Data for this exercise: Begin

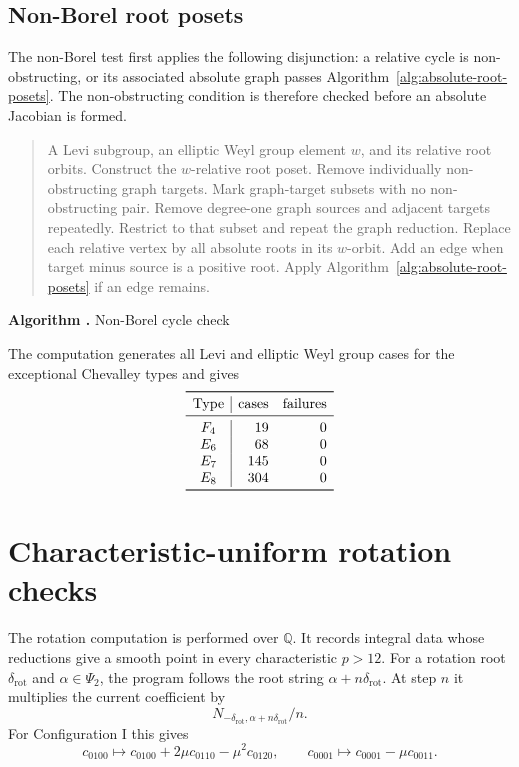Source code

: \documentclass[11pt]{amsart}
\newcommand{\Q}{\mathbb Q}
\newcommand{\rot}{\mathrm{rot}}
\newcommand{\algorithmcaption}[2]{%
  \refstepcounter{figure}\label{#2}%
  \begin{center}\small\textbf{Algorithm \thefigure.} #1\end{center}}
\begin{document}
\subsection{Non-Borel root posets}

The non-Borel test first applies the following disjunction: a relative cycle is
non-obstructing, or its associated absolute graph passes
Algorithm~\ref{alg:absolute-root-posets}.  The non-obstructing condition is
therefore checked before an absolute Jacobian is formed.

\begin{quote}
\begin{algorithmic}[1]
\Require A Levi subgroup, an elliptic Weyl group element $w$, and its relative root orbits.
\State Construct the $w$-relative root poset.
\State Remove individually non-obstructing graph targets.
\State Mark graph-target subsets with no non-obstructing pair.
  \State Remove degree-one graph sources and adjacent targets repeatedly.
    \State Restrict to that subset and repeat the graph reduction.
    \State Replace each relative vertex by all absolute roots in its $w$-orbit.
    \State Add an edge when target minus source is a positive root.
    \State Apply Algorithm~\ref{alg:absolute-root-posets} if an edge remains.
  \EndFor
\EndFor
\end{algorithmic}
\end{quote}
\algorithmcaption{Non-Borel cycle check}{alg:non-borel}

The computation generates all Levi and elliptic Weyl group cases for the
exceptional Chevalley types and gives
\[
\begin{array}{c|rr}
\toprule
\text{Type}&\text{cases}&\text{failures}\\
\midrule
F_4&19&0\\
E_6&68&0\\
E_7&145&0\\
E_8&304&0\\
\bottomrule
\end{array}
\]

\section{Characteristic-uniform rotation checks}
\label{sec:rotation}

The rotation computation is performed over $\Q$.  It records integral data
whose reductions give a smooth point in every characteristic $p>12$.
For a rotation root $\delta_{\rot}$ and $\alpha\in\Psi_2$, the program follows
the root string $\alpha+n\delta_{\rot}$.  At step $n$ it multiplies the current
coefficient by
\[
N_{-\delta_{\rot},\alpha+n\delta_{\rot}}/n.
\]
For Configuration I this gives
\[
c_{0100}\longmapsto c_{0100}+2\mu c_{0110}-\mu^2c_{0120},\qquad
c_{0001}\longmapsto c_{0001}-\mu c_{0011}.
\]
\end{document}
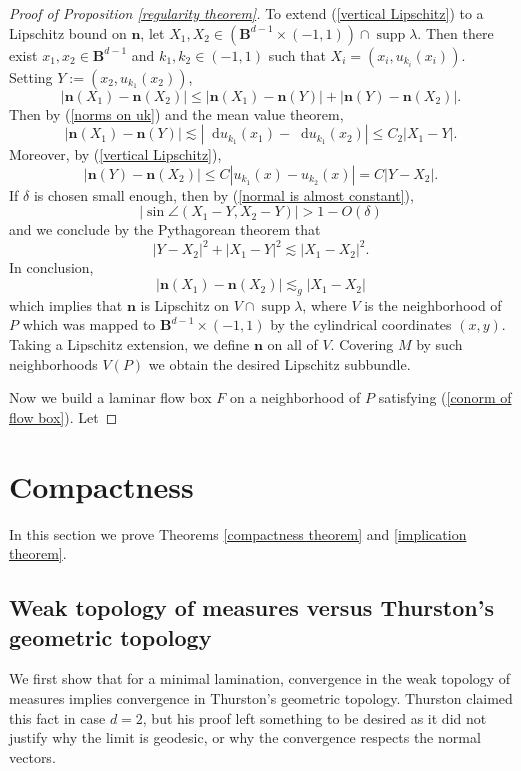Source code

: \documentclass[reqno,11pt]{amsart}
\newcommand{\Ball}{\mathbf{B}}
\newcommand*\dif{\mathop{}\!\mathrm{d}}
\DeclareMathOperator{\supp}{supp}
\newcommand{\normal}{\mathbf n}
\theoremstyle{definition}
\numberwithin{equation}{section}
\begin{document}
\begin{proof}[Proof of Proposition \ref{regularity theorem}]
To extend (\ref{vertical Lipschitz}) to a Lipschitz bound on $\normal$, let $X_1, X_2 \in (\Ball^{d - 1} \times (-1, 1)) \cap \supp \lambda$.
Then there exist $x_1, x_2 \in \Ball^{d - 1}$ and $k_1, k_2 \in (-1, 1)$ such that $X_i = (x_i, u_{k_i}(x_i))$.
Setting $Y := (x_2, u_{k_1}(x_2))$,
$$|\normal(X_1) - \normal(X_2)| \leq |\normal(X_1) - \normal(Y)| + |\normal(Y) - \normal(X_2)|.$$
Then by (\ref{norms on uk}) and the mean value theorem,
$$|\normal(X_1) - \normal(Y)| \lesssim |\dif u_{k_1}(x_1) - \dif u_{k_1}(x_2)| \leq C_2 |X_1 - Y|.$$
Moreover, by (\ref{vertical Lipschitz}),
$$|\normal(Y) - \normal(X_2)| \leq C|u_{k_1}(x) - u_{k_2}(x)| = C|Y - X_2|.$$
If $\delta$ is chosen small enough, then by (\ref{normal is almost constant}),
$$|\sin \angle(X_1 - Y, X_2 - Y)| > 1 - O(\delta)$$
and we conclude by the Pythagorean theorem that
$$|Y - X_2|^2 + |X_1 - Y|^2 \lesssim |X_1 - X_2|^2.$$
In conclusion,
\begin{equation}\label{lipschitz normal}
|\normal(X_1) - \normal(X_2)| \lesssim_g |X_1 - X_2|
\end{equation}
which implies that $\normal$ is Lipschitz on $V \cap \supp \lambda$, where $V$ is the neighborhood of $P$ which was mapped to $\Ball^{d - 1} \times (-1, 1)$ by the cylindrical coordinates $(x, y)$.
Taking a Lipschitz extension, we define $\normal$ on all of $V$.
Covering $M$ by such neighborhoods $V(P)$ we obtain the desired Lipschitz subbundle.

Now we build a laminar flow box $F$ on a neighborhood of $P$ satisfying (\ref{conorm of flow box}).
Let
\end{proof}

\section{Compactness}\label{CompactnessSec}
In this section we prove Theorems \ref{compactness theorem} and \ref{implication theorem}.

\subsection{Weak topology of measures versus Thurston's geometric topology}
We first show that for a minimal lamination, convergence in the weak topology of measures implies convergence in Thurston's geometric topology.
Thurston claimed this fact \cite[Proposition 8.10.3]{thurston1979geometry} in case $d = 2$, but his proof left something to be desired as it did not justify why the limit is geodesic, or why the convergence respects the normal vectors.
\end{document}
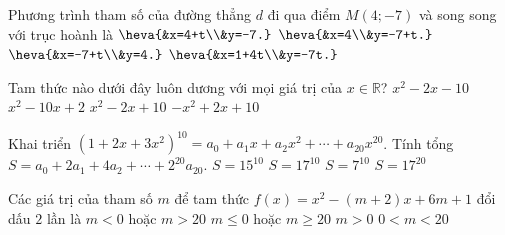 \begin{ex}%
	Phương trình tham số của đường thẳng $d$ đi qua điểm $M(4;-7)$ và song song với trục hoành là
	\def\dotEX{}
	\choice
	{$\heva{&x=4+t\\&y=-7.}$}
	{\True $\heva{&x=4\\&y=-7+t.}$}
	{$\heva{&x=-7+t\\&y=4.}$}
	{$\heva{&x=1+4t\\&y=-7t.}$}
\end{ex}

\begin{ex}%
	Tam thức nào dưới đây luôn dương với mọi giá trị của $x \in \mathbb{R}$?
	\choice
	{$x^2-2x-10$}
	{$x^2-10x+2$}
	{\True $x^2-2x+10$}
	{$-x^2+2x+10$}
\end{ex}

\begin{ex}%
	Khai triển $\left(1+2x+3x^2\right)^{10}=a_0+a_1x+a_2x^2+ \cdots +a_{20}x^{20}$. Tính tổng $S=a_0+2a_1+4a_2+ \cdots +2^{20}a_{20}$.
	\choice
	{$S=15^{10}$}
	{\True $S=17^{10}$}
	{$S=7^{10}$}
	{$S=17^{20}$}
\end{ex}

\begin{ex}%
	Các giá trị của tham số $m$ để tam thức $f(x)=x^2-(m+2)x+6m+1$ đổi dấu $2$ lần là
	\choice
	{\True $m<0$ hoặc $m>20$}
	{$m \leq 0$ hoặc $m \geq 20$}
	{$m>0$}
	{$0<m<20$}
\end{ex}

Data for this exercise: End

* **Activity**
The answer is the run of lines above from the line containing "which implies that" through the line containing "We first show", copied exactly and alone.

* **Result below**
which implies that $\normal$ is Lipschitz on $V \cap \supp \lambda$, where $V$ is the neighborhood of $P$ which was mapped to $\Ball^{d - 1} \times (-1, 1)$ by the cylindrical coordinates $(x, y)$.
Taking a Lipschitz extension, we define $\normal$ on all of $V$.
Covering $M$ by such neighborhoods $V(P)$ we obtain the desired Lipschitz subbundle.

Now we build a laminar flow box $F$ on a neighborhood of $P$ satisfying (\ref{conorm of flow box}).
Let
\end{proof}

\section{Compactness}\label{CompactnessSec}
In this section we prove Theorems \ref{compactness theorem} and \ref{implication theorem}.

\subsection{Weak topology of measures versus Thurston's geometric topology}
We first show that for a minimal lamination, convergence in the weak topology of measures implies convergence in Thurston's geometric topology.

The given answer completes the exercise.